2. To ascertain the identity of the fourth respondent, I have asked
the learned counsel for the appellant. She has then consulted the appellant
present in the Court. He too has said he has no idea.
3. The fifth and sixth respondents are the borrowers. The seventh
respondent is the District Magistrate; the eighth respondent is the
Mamlatdar; and the ninth respondent, the SI of Police.
4. As narrated by both the learned counsel, the fifth and sixth
respondents borrowed the money in 2008 and later defaulted in repaying
it. So the Bank has approached the DRT to recover that money, and those
proceedings are said to be pending. Pending those proceedings, the Bank
invoked the Securitisation and Reconstruction of Financial Assets and
Enforcement of Securities Interest Act, 2002 (“the Securitisation Act”). It
issued notice under Section 13 of the Securitisation Act. It was on
24.11.2016.
5. To the Bank’s notice under Section 13 of the Securitisation Act,
the fifth and sixth respondents, that is the borrowers, did not respond.

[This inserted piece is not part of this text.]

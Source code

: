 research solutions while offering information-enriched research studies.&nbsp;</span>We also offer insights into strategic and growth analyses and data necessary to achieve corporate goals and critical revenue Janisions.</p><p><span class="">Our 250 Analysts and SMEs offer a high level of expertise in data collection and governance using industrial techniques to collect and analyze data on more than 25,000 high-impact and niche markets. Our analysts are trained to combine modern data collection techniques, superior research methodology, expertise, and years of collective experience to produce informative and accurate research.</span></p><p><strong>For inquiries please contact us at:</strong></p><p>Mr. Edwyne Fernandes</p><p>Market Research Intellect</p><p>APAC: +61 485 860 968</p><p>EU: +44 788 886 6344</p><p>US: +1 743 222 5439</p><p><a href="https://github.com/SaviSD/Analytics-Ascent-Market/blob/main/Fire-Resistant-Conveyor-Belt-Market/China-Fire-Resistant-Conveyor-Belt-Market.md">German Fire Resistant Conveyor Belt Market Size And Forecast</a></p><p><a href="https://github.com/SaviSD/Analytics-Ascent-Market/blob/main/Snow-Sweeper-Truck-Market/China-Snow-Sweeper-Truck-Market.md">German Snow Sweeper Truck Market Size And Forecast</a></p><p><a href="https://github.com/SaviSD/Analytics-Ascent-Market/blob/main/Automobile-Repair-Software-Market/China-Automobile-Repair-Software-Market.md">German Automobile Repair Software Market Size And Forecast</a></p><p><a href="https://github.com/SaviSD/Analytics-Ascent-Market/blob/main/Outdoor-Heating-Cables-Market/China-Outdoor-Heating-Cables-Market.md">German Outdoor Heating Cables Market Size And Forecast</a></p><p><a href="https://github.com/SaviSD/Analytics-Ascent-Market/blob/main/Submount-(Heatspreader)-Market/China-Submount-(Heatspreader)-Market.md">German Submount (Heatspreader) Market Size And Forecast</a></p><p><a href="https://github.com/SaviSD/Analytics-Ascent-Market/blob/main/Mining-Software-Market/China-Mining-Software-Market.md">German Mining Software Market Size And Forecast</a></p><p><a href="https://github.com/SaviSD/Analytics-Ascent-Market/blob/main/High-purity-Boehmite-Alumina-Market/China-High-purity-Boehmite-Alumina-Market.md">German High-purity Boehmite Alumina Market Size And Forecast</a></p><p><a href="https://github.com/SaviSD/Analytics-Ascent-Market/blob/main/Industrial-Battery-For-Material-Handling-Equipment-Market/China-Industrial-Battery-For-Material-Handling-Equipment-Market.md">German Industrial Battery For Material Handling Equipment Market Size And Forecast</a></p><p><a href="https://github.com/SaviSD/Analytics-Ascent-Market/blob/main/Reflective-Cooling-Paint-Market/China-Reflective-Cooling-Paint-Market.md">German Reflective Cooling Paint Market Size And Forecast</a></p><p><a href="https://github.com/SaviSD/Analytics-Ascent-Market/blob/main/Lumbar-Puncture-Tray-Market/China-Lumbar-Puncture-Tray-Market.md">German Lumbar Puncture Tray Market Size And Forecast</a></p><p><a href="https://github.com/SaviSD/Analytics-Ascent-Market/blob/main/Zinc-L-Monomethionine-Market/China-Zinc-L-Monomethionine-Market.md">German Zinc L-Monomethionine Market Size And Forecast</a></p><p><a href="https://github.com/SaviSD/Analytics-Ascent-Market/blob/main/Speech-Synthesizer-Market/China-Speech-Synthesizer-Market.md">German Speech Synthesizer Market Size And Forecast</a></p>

Then, the Bank invoked Section 14 and approached the District
Magistrate for taking possession of the secured asset. In turn, on
25.07.2017, the District Magistrate passed an order, requiring the
Mamlatdar to take possession of the secured asset, with the help of the
police, and deliver it to the Bank.
6. In tune with the District Magistrate's order, on 08.09.2017, the
Mamlatdar and the Bank officials, along with the police, are said to have
gone to the secured asset. Then, the borrowers, as the Bank’s counsel
maintains, informed the Mamlatdar and others that “a case was filed”,
though they did not provide the details. Therefore, the Mamlatdar and
the Bank Officials returned.
7. Later, the Bank received the summons in Civil Suit No.23/2017
from Fast Track Court II, Margao. In fact, the appellant claimed to be the
tenant. He questioned the Bank’s efforts to dispossess him. On the date of
the first hearing, the Bank filed its written statement, besides filing a reply
in the appellant’s interlocutory application for stay. That apart, the Bank
also applied under Order VII Rule 11 of CPC, requiring the trial Court to
reject the plaint because it revealed no cause of action and the suit is
barred by law, too.
8. Initially, the trial Court granted no stay but later, according to
the Bank's counsel, the appellant mentioned the matter out of turn
without notice to the Bank and secured an ex parte stay. It was on
21.02.2018. Eventually, the Trial Court rejected the plaint on 11.01.2019.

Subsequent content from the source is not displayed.